### Data shown
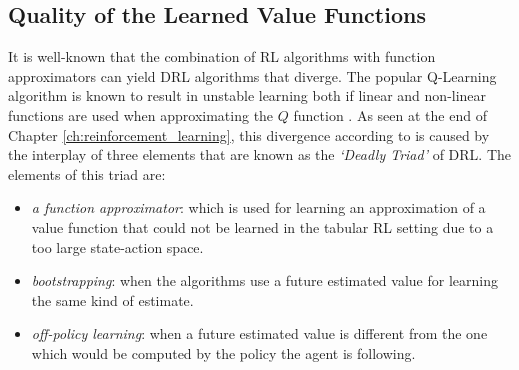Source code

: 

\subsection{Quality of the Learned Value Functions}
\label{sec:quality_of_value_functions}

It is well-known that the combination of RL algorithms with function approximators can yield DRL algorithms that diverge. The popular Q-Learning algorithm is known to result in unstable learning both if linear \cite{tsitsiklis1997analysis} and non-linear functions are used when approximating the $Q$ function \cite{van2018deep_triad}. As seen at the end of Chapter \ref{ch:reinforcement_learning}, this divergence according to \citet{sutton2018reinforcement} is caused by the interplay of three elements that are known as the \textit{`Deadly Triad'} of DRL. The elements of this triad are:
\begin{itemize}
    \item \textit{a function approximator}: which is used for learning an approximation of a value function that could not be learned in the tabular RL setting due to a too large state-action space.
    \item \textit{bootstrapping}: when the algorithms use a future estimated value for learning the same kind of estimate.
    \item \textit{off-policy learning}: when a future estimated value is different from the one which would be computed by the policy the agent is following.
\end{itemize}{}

### Your assignment
Whenever the string "future" shows up in a line of the entries, copy that line.

### Exercise result
    \item \textit{bootstrapping}: when the algorithms use a future estimated value for learning the same kind of estimate.
    \item \textit{off-policy learning}: when a future estimated value is different from the one which would be computed by the policy the agent is following.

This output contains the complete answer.